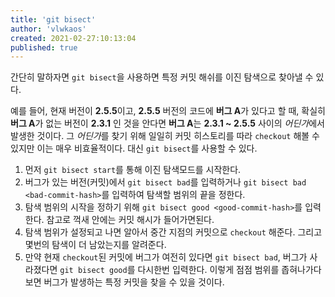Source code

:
 ```yaml
---
title: 'git bisect'
author: 'vlwkaos'
created: 2021-02-27:10:13:04
published: true
---
```


간단히 말하자면 `git bisect`을 사용하면 특정 커밋 해쉬를 이진 탐색으로 찾아낼 수 있다. 

예를 들어, 현재 버전이 **2.5.5**이고, **2.5.5** 버전의 코드에 **버그 A**가 있다고 할 때, 확실히 **버그 A**가 없는 버전이 **2.3.1** 인 것을 안다면 **버그 A**는 **2.3.1 ~ 2.5.5** 사이의 *어딘가*에서 발생한 것이다. 그 *어딘가*를 찾기 위해 일일히 커밋 히스토리를 따라 `checkout` 해볼 수 있지만 이는 매우 비효율적이다. 대신 `git bisect`를 사용할 수 있다.

1. 먼저 `git bisect start`를 통해 이진 탐색모드를 시작한다.
2. 버그가 있는 버전(커밋)에서 `git bisect bad`를 입력하거나 `git bisect bad <bad-commit-hash>`를 입력하여 탐색할 범위의 끝을 정한다.
3. 탐색 범위의 시작을 정하기 위해 `git bisect good <good-commit-hash>`를 입력한다. 참고로 꺽새 안에는 커밋 해시가 들어가면된다.
4. 탐색 범위가 설정되고 나면 알아서 중간 지점의 커밋으로 `checkout` 해준다. 그리고 몇번의 탐색이 더 남았는지를 알려준다.
5. 만약 현재 `checkout`된 커밋에 버그가 여전히 있다면 `git bisect bad`, 버그가 사라졌다면 `git bisect good`를 다시한번 입력한다. 이렇게 점점 범위를 좁혀나가다 보면 버그가 발생하는 특정 커밋을 찾을 수 있을 것이다.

::::

Problem statement —
The entire listing above is to be copied exactly, with all pictures omitted.

Written answer —
Source code

:
 ```yaml
---
title: 'git bisect'
author: 'vlwkaos'
created: 2021-02-27:10:13:04
published: true
---
```


간단히 말하자면 `git bisect`을 사용하면 특정 커밋 해쉬를 이진 탐색으로 찾아낼 수 있다. 

예를 들어, 현재 버전이 **2.5.5**이고, **2.5.5** 버전의 코드에 **버그 A**가 있다고 할 때, 확실히 **버그 A**가 없는 버전이 **2.3.1** 인 것을 안다면 **버그 A**는 **2.3.1 ~ 2.5.5** 사이의 *어딘가*에서 발생한 것이다. 그 *어딘가*를 찾기 위해 일일히 커밋 히스토리를 따라 `checkout` 해볼 수 있지만 이는 매우 비효율적이다. 대신 `git bisect`를 사용할 수 있다.

1. 먼저 `git bisect start`를 통해 이진 탐색모드를 시작한다.
2. 버그가 있는 버전(커밋)에서 `git bisect bad`를 입력하거나 `git bisect bad <bad-commit-hash>`를 입력하여 탐색할 범위의 끝을 정한다.
3. 탐색 범위의 시작을 정하기 위해 `git bisect good <good-commit-hash>`를 입력한다. 참고로 꺽새 안에는 커밋 해시가 들어가면된다.
4. 탐색 범위가 설정되고 나면 알아서 중간 지점의 커밋으로 `checkout` 해준다. 그리고 몇번의 탐색이 더 남았는지를 알려준다.
5. 만약 현재 `checkout`된 커밋에 버그가 여전히 있다면 `git bisect bad`, 버그가 사라졌다면 `git bisect good`를 다시한번 입력한다. 이렇게 점점 범위를 좁혀나가다 보면 버그가 발생하는 특정 커밋을 찾을 수 있을 것이다.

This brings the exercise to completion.